Pull each line containing "thuonghai" from the data.
Supplied material: Begin
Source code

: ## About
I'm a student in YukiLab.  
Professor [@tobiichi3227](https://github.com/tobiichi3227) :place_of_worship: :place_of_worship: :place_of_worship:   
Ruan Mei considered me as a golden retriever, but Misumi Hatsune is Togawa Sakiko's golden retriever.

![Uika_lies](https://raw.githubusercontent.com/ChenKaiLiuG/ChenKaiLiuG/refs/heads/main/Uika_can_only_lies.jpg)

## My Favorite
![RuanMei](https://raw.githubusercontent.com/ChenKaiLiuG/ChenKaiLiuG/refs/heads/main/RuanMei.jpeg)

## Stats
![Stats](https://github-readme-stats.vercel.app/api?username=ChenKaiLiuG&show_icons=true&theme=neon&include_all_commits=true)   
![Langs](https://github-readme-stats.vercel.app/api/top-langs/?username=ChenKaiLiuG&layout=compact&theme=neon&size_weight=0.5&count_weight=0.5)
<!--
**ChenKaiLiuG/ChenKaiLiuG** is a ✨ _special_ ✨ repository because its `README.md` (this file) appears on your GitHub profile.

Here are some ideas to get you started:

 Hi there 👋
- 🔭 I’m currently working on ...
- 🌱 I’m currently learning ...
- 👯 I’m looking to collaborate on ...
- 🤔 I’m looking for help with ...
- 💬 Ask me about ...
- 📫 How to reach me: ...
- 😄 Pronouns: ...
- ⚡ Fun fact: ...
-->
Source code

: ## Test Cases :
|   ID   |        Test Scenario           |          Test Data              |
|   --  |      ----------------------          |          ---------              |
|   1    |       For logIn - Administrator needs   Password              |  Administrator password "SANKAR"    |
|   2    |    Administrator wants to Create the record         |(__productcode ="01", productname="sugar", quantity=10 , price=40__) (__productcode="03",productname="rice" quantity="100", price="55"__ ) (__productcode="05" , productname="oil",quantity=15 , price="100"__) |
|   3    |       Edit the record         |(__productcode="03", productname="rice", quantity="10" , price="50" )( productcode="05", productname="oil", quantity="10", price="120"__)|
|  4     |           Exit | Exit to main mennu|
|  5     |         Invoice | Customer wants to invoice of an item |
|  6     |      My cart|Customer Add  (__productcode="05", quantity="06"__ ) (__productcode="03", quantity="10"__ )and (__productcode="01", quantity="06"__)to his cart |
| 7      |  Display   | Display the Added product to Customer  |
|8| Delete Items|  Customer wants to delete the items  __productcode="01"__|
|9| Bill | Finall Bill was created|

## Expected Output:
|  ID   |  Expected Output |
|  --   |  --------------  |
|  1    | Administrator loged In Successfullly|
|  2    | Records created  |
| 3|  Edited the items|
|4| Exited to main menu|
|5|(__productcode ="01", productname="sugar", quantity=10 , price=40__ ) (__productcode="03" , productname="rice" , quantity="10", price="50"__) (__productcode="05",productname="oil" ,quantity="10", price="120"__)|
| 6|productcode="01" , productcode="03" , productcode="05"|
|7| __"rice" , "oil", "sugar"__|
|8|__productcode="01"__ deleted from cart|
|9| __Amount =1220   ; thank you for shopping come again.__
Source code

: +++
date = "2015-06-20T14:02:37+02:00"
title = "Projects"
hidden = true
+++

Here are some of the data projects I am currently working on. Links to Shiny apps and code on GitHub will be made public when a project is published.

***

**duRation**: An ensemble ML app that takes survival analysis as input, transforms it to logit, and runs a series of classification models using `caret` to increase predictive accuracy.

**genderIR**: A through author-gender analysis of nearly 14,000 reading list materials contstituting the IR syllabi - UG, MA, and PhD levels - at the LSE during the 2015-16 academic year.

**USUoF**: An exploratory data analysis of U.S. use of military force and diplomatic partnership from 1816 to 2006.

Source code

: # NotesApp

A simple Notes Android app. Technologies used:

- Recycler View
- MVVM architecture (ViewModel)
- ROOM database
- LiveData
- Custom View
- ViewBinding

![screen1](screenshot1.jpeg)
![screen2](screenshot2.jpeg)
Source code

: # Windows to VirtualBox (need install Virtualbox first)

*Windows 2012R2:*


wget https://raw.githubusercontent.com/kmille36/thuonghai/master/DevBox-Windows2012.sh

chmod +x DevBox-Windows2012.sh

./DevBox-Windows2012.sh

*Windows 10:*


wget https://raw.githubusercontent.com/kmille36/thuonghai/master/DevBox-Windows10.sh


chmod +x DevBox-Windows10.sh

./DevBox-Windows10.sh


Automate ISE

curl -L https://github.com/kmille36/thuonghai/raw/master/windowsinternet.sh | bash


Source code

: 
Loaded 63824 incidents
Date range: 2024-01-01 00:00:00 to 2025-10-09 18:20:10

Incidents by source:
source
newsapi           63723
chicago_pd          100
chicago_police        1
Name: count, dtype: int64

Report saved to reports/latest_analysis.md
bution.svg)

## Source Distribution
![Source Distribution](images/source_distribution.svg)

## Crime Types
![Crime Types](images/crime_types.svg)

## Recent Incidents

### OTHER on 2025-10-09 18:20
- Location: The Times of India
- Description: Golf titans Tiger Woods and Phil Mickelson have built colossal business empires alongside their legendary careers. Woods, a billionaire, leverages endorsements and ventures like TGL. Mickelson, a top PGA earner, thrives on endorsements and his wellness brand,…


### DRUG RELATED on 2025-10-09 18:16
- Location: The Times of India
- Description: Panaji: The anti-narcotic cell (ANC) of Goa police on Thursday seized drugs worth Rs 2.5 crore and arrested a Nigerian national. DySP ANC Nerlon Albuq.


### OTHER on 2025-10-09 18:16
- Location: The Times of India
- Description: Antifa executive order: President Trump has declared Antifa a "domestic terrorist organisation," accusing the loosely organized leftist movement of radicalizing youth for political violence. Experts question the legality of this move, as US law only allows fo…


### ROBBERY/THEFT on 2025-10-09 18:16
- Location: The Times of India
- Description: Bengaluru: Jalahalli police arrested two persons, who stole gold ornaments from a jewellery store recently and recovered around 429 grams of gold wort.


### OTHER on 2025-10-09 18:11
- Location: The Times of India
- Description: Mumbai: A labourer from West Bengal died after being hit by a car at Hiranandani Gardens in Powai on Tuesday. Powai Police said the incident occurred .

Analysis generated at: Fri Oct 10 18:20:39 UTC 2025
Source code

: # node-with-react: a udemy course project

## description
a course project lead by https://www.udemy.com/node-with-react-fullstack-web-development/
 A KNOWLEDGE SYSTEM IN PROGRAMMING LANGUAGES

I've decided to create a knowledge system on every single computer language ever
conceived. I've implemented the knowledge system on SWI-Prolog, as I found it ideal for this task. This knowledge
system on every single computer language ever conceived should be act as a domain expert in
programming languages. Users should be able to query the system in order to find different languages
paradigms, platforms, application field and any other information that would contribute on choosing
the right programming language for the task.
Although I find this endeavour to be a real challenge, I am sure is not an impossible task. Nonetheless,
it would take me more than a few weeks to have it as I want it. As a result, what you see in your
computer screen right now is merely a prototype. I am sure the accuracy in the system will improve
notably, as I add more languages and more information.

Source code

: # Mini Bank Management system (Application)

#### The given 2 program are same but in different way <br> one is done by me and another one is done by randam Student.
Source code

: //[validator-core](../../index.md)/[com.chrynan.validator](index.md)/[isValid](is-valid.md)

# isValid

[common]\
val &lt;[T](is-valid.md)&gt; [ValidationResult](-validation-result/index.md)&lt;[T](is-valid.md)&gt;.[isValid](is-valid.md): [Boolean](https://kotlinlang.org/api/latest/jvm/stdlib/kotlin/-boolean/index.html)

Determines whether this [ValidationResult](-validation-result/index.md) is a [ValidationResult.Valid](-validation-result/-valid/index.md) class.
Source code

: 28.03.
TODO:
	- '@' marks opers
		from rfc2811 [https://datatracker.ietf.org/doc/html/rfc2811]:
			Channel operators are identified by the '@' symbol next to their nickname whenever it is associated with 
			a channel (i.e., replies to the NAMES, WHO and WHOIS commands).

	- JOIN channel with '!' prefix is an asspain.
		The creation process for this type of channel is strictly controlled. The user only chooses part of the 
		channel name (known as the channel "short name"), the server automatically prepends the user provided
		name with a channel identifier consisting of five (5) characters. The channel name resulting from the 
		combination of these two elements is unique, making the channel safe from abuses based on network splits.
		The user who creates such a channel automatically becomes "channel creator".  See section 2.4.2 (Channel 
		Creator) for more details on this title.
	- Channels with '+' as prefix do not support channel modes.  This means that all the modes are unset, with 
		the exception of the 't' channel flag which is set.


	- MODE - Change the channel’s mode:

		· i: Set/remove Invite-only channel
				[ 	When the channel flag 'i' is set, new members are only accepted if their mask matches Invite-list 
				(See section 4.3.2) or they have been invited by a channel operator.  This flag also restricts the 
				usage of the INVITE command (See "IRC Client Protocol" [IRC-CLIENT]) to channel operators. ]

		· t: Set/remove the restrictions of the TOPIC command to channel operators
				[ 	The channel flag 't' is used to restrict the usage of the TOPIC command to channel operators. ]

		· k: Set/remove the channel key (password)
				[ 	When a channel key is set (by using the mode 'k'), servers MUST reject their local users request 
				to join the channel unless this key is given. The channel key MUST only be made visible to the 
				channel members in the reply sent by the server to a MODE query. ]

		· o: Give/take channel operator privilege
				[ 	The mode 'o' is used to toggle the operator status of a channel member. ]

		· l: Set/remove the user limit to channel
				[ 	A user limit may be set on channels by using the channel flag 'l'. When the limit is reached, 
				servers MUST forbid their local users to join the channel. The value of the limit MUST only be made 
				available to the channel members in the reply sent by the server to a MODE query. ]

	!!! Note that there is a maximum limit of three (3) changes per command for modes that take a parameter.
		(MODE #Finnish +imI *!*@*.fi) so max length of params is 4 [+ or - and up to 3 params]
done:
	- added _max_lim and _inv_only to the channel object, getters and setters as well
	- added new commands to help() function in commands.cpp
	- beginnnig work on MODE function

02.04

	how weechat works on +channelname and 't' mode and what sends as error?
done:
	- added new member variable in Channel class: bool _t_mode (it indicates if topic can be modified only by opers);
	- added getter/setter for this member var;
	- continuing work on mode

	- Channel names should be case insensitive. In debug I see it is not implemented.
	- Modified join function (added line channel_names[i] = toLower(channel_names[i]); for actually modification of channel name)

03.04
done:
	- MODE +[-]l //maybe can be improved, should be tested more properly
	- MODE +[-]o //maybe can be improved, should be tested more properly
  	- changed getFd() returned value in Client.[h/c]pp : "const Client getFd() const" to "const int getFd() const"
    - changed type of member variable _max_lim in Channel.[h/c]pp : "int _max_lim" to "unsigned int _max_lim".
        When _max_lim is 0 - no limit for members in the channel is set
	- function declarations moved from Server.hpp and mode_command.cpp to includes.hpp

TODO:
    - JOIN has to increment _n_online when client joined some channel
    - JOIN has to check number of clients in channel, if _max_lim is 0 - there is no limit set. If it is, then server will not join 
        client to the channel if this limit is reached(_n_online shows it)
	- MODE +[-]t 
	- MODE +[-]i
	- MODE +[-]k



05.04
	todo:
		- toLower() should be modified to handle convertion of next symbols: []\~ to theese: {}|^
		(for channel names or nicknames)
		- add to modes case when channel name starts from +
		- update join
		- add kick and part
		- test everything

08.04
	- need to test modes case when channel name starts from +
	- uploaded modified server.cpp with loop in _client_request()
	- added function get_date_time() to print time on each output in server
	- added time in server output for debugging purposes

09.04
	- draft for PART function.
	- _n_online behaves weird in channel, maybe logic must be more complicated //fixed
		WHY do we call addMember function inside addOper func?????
Supplied material: End
§ **Output for this task**
wget https://raw.githubusercontent.com/kmille36/thuonghai/master/DevBox-Windows2012.sh
wget https://raw.githubusercontent.com/kmille36/thuonghai/master/DevBox-Windows10.sh
curl -L https://github.com/kmille36/thuonghai/raw/master/windowsinternet.sh | bash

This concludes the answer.